▶ [Work order] Your answer should be one number: how many lines of the data include the string "autre"?

*** Opening Data for this exercise ***

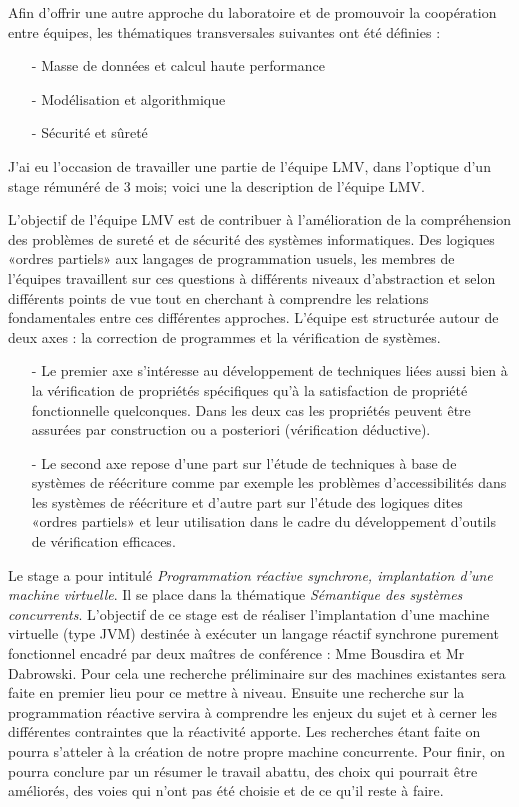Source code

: \documentclass[10pt,a4paper]{article}
\begin{document}
		Afin d'offrir une autre approche du laboratoire et de promouvoir la coopération entre équipes, les thématiques transversales suivantes ont été définies :
		\begin{enumerate}
			\item[-] Masse de données et calcul haute performance
			\item[-] Modélisation et algorithmique
			\item[-] Sécurité et sûreté
		\end{enumerate}
		\medbreak
		
		J'ai eu l'occasion de travailler une partie de l'équipe LMV, dans l'optique d'un stage rémunéré de 3 mois; voici une la description de l'équipe LMV.
		\medbreak
		
		L'objectif de l'équipe LMV est de contribuer à l'amélioration de la compréhension des problèmes de sureté et de sécurité des systèmes  informatiques. Des logiques «ordres partiels» aux langages de programmation usuels, les membres de l'équipes travaillent sur ces questions à différents niveaux d'abstraction et selon différents points de vue tout en cherchant à comprendre les relations fondamentales entre ces différentes approches. L'équipe est structurée autour de deux axes : la correction de programmes et la vérification de systèmes.
		\begin{enumerate}
			\item[-] Le premier axe s'intéresse au développement de techniques liées aussi bien à la vérification de propriétés spécifiques qu'à la satisfaction de propriété fonctionnelle quelconques. Dans les deux cas les propriétés peuvent être assurées par construction ou a posteriori (vérification déductive).
			\item[-] Le second axe repose d'une part sur l'étude de techniques à base de systèmes de réécriture comme par exemple les problèmes d'accessibilités dans les systèmes de réécriture et d'autre part sur l'étude des logiques dites «ordres partiels» et leur utilisation dans le cadre du développement d'outils de vérification efficaces.
		\end{enumerate}
		\bigbreak
		
		Le stage a pour intitulé \textit{Programmation réactive synchrone, implantation d’une machine virtuelle}. Il se place dans la thématique \textit{Sémantique des systèmes concurrents}. L’objectif de ce stage est de réaliser l’implantation d’une machine virtuelle (type JVM) destinée à exécuter un langage réactif synchrone purement fonctionnel encadré par deux maîtres de conférence : Mme Bousdira et Mr Dabrowski.
		\smallbreak
		Pour cela une recherche préliminaire sur des machines existantes sera faite en premier lieu pour ce mettre à niveau. Ensuite une recherche sur la programmation réactive servira à comprendre les enjeux du sujet et à cerner les différentes contraintes que la réactivité apporte. Les recherches étant faite on pourra s'atteler à la création de notre propre machine concurrente. Pour finir, on pourra conclure par un résumer le travail abattu, des choix qui pourrait être améliorés, des voies qui n'ont pas été choisie et de ce qu'il reste à faire.
		\newpage
		
\end{document}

*** Closing Data for this exercise ***

▶ [Exercise result] 2